School begins on different days and in different ways at the three campuses in Minnesota where you can start a medical education.

All Joe Mayerle remembers about his first day of medical school at the University of Minnesota Medical School, Twin Cities campus, last August was that “it was kind of a mess.”

Mayerle had planned to check in at 9 a.m. sharp. So he planned carefully. “I was thinking, I’ll park in this garage right by where I need to go,” says Mayerle, who had scoped out the area ahead of time. “It will be perfect.” But on the morning of orientation, the garage was full and Mayerle, who grew up in Bloomington but was new to the campus, faced one of the great challenges of academic life in a large city—parking.

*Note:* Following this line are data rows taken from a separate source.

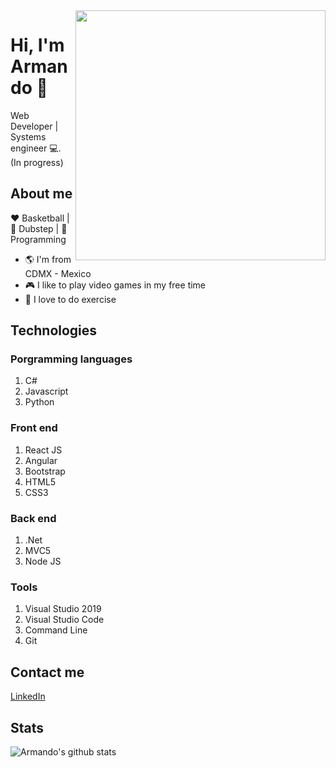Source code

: <img align="right" width="400" height="400" src="https://images.unsplash.com/photo-1595259734744-a1d3d69d61f5?ixlib=rb-1.2.1&ixid=eyJhcHBfaWQiOjEyMDd9&auto=format&fit=crop&w=634&q=80">


# Hi, I'm Armando :avocado:

Web Developer | Systems engineer :computer:. (In progress)

## About me 

:heart: Basketball | :black_heart: Dubstep | :blue_heart: Programming

- :earth_americas: I'm from CDMX - Mexico
- :video_game: I like to play video games in my free time
- :muscle: I love to do exercise

## Technologies

### Porgramming languages

1. C#
2. Javascript
3. Python

### Front end 

1. React JS
2. Angular
3. Bootstrap
4. HTML5
5. CSS3

### Back end

1. .Net
2. MVC5
3. Node JS

### Tools

1. Visual Studio 2019
2. Visual Studio Code
3. Command Line
4. Git

## Contact me

[LinkedIn](https://www.linkedin.com/in/armandonery34/)

## Stats

![Armando's github stats](https://github-readme-stats.vercel.app/api?username=armandonery&show_icons=true&theme=radical)



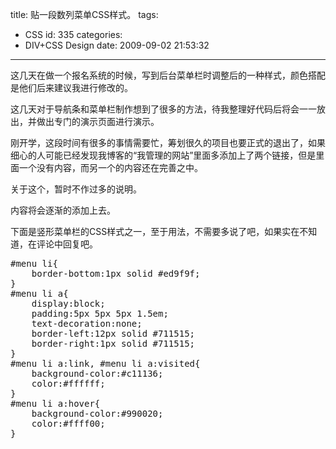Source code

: title: 贴一段数列菜单CSS样式。
tags:
  - CSS
id: 335
categories:
  - DIV+CSS Design
date: 2009-09-02 21:53:32
---

这几天在做一个报名系统的时候，写到后台菜单栏时调整后的一种样式，颜色搭配是他们后来建议我进行修改的。

这几天对于导航条和菜单栏制作想到了很多的方法，待我整理好代码后将会一一放出，并做出专门的演示页面进行演示。

刚开学，这段时间有很多的事情需要忙，筹划很久的项目也要正式的退出了，如果细心的人可能已经发现我博客的“我管理的网站”里面多添加上了两个链接，但是里面一个没有内容，而另一个的内容还在完善之中。

关于这个，暂时不作过多的说明。

内容将会逐渐的添加上去。

下面是竖形菜单栏的CSS样式之一，至于用法，不需要多说了吧，如果实在不知道，在评论中回复吧。
<pre lang="css" line="1" file="download.txt" colla="+">
#menu li{
	border-bottom:1px solid #ed9f9f;
}
#menu li a{
	display:block;
	padding:5px 5px 5px 1.5em;
	text-decoration:none;
	border-left:12px solid #711515;
	border-right:1px solid #711515;
}
#menu li a:link, #menu li a:visited{
	background-color:#c11136;
	color:#ffffff;
}
#menu li a:hover{
	background-color:#990020;
	color:#ffff00;
}
</pre>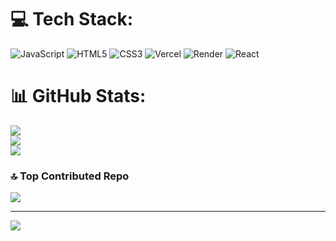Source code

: 
# 💻 Tech Stack:
![JavaScript](https://img.shields.io/badge/javascript-%23323330.svg?style=for-the-badge&logo=javascript&logoColor=%23F7DF1E) ![HTML5](https://img.shields.io/badge/html5-%23E34F26.svg?style=for-the-badge&logo=html5&logoColor=white) ![CSS3](https://img.shields.io/badge/css3-%231572B6.svg?style=for-the-badge&logo=css3&logoColor=white) ![Vercel](https://img.shields.io/badge/vercel-%23000000.svg?style=for-the-badge&logo=vercel&logoColor=white) ![Render](https://img.shields.io/badge/Render-%46E3B7.svg?style=for-the-badge&logo=render&logoColor=white) ![React](https://img.shields.io/badge/react-%2320232a.svg?style=for-the-badge&logo=react&logoColor=%2361DAFB)
# 📊 GitHub Stats:
![](https://github-readme-stats.vercel.app/api?username=chrisNgili&theme=dark&hide_border=false&include_all_commits=false&count_private=false)<br/>
![](https://nirzak-streak-stats.vercel.app/?user=chrisNgili&theme=dark&hide_border=false)<br/>
![](https://github-readme-stats.vercel.app/api/top-langs/?username=chrisNgili&theme=dark&hide_border=false&include_all_commits=false&count_private=false&layout=compact)

### 🔝 Top Contributed Repo
![](https://github-contributor-stats.vercel.app/api?username=chrisNgili&limit=5&theme=dark&combine_all_yearly_contributions=true)

---
[![](https://visitcount.itsvg.in/api?id=chrisNgili&icon=0&color=0)](https://visitcount.itsvg.in)

<!-- Proudly created with GPRM ( https://gprm.itsvg.in ) -->
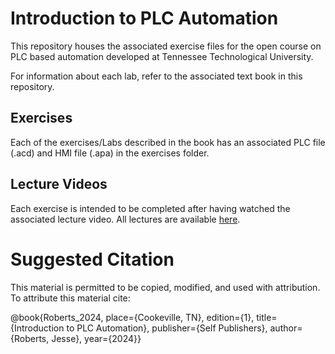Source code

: # Introduction to PLC Automation

This repository houses the associated exercise files for the open course on PLC based automation developed at Tennessee Technological University.

For information about each lab, refer to the associated text book in this repository. 

## Exercises

Each of the exercises/Labs described in the book has an associated PLC file (.acd) and HMI file (.apa) in the exercises folder.

## Lecture Videos

Each exercise is intended to be completed after having watched the associated lecture video. All lectures are available [here](https://www.youtube.com/watch?v=DroUeHOe4lw&list=PL08zDkmLSnzFXJt9FVlfNPbG_KlcI_Qck&pp=gAQBiAQB).

# Suggested Citation

This material is permitted to be copied, modified, and used with attribution. To attribute this material cite: 

@book{Roberts_2024, 
place={Cookeville, TN}, 
edition={1}, 
title={Introduction to PLC Automation}, 
publisher={Self Publishers}, 
author={Roberts, Jesse}, 
year={2024}} 
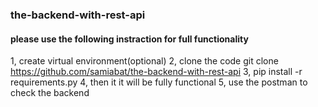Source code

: ### the-backend-with-rest-api

#### please use the following instraction for full functionality
1, create virtual environment(optional)
2, clone the code  git clone https://github.com/samiabat/the-backend-with-rest-api
3, pip install -r requirements.py
4, then it it will be fully functional
5, use the postman to check the backend
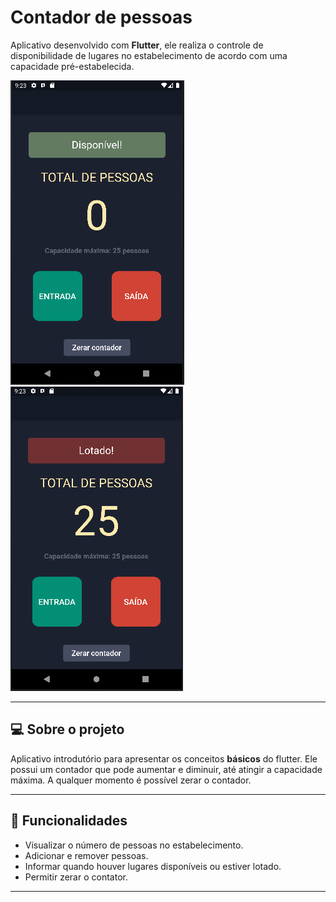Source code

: # Contador de pessoas

Aplicativo desenvolvido com **Flutter**, ele realiza o controle de disponibilidade de lugares no estabelecimento de acordo com uma capacidade pré-estabelecida. 

![Print App](/lib/images/count2.PNG)
![Print App](/lib/images/count1.PNG)

***
## :computer: Sobre o projeto

Aplicativo introdutório para apresentar os conceitos **básicos** do flutter. Ele possui um contador que pode aumentar e diminuir, até atingir a capacidade máxima. A qualquer momento é possível zerar o contador. 

***

## :bookmark_tabs: Funcionalidades
* Visualizar o número de pessoas no estabelecimento.
* Adicionar e remover pessoas.
* Informar quando houver lugares disponíveis ou estiver lotado.
* Permitir zerar o contator. 

*** 






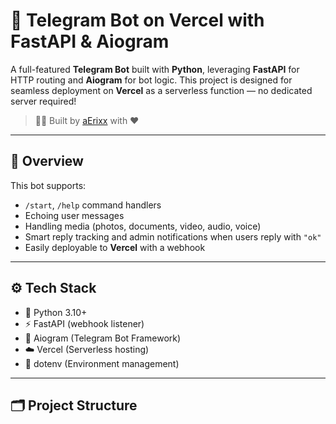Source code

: # 🤖 Telegram Bot on Vercel with FastAPI & Aiogram

A full-featured **Telegram Bot** built with **Python**, leveraging **FastAPI** for HTTP routing and **Aiogram** for bot logic. This project is designed for seamless deployment on **Vercel** as a serverless function — no dedicated server required!

> 🧑‍💻 Built by [aErixx](https://github.com/aErixxx) with ❤️

---

## 📌 Overview

This bot supports:

- `/start`, `/help` command handlers
- Echoing user messages
- Handling media (photos, documents, video, audio, voice)
- Smart reply tracking and admin notifications when users reply with `"ok"`
- Easily deployable to **Vercel** with a webhook

---

## ⚙️ Tech Stack

- 🐍 Python 3.10+
- ⚡ FastAPI (webhook listener)
- 🤖 Aiogram (Telegram Bot Framework)
- ☁️ Vercel (Serverless hosting)
- 🔐 dotenv (Environment management)

---

## 🗂 Project Structure

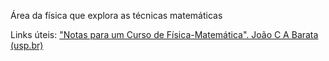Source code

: Área da física que explora as técnicas matemáticas

Links úteis:
["Notas para um Curso de Física-Matemática". João C A Barata (usp.br)](http://denebola.if.usp.br/~jbarata/Notas_de_aula/capitulos.html)
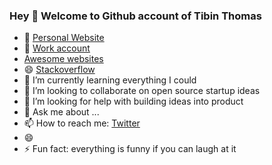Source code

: 

### Hey 👋 Welcome to Github account of Tibin Thomas  


<!-- **tibinthomas9/tibinthomas9** is a ✨ _special_ ✨ repository because its `README.md` (this file) appears on your GitHub profile.
Here are some ideas to get you started:  -->



- 🔭  [Personal Website](https://tibinthomas9.github.io/) 
- 🔭  [Work account](https://github.com/experion-tibin) 
- [Awesome websites](https://github.com/tibinthomas9/tibinthomas9/blob/master/_posts/2022-02-23-Awesome%20Websites.md)
- 😄 [Stackoverflow](https://stackoverflow.com/users/8181347/tibin-thomas)
- 🌱 I’m currently learning everything I could
- 👯 I’m looking to collaborate on open source startup ideas
- 🤔 I’m looking for help with building ideas into product
- 💬 Ask me about ...
- 📫 How to reach me: [Twitter](https://twitter.com/tibinT9)
- 😄
- ⚡ Fun fact: everything is funny if you can laugh at it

“I ended up blocks away. I was totally lost,” he says. Mayerle arrived at the orientation late, harried, and frustrated. From that point, his memory of the day is foggy. “There were a couple of orientation talks,” he says, “but honestly, I don’t remember what they were about because I was so flustered.”

So much for the carefully orchestrated entrance Mayerle had hoped make. And so much for the carefully crafted orientation the medical school had planned for him.

Every year, medical educators in Minnesota finesse the fine points of the first days of their programs, hoping that their students won’t have a start like Mayerle’s. Recognizing that first impressions set a tone for what’s to come both in the classroom and in the clinic, they take the task seriously, thinking through the messages they want to emphasize and the values they want to instill.

The result is that the start of Mayo Medical School’s and the University of Minnesota Medical School’s programs in the Twin Cities and Duluth are all quite different.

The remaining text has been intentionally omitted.